THE Federal Government has called forward $650 million in funding to finance an increase in water buybacks.
The Government introduced appropriation legislation to parliament last week calling for more money from forward estimates for its water for the future and home insulation programs.
The Opposition supported the move owing to long-held conventions against blocking supply, but there was significant disapproval voiced in the Lower House from rural MPs, particularly in relation to the Government's water buyback approach.
The Government called for the $650 million from budgets next year and the year after to finance the buybacks and make up for water not sold due to a moratorium on sales in NSW.
Nationals MP for the northern NSW electorate of Parkes, Mark Coulton, slammed the buyback as "one of the most ill-conceived and sinister schemes ever administered by this government".
"There are, of course, plenty of willing sellers. Rural Australia is in a pretty tight position at the moment," Mr Coulton said.
"Cash-strapped farmers are selling their water entitlements to make ends meet.

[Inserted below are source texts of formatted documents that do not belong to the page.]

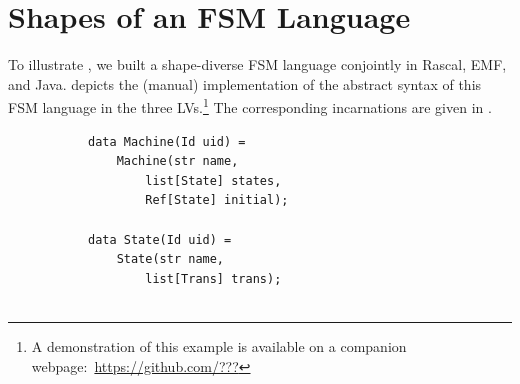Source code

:\section{Shapes of an FSM Language}
\label{sec:eval}

To illustrate \prism, we built a shape-diverse FSM language conjointly in Rascal, EMF, and Java.
 depicts the (manual) implementation of the abstract syntax of this FSM language in the three LVs.\footnote{A demonstration of this example is available on a companion webpage:~\url{https://github.com/???}}
The corresponding incarnations are given in .

\begin{figure}[bt]
	\centering
	\begin{subfigure}[b]{.3\columnwidth}
		\begin{lstlisting}[label=lst:fsm-adt, language=Rascal, numbers=none, xleftmargin=0pt, tabsize=1]
data Machine(Id uid) =
	Machine(str name,
		list[State] states,
		Ref[State] initial);

data State(Id uid) =
	State(str name,
		list[Trans] trans);


\end{lstlisting}
\end{subfigure}
\end{figure}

It is certainly not something of their choosing and it is certainly not something they would do with a long-term view…it is something which they have had no choice in."
Mr Coulton criticised the Government for bringing forward funding for water buybacks and not water infrastructure spending.
He said the very day the money was called for in parliament, the Lachlan River in Western NSW ceased to flow.
Opposition spokesman for Agriculture, John Cobb, said the bill was "a further nail in the coffin of regional communities" and would entrench "a Rudd-made drought in basin communities".
"If the Rudd Government continues to buy the lifeblood of regional communities without increasing the productive capacity, without investing in the system, be it the transfer system or the on-farm system, there will not be two million people left in the Murray-Darling Basin," Mr Cobb said.
Minister for Water, Penny Wong, said the Government had bought 600 gigalitres of water as at October 30 this year.
"That’s come at a cost to taxpayers of close to a billion dollars," she said.
"This is a difficult problem and one we are working to remedy, but it certainly can’t be fixed overnight and it certainly can’t be fixed by assuming we are simply not going to allow any extraction whatsoever from the River Murray."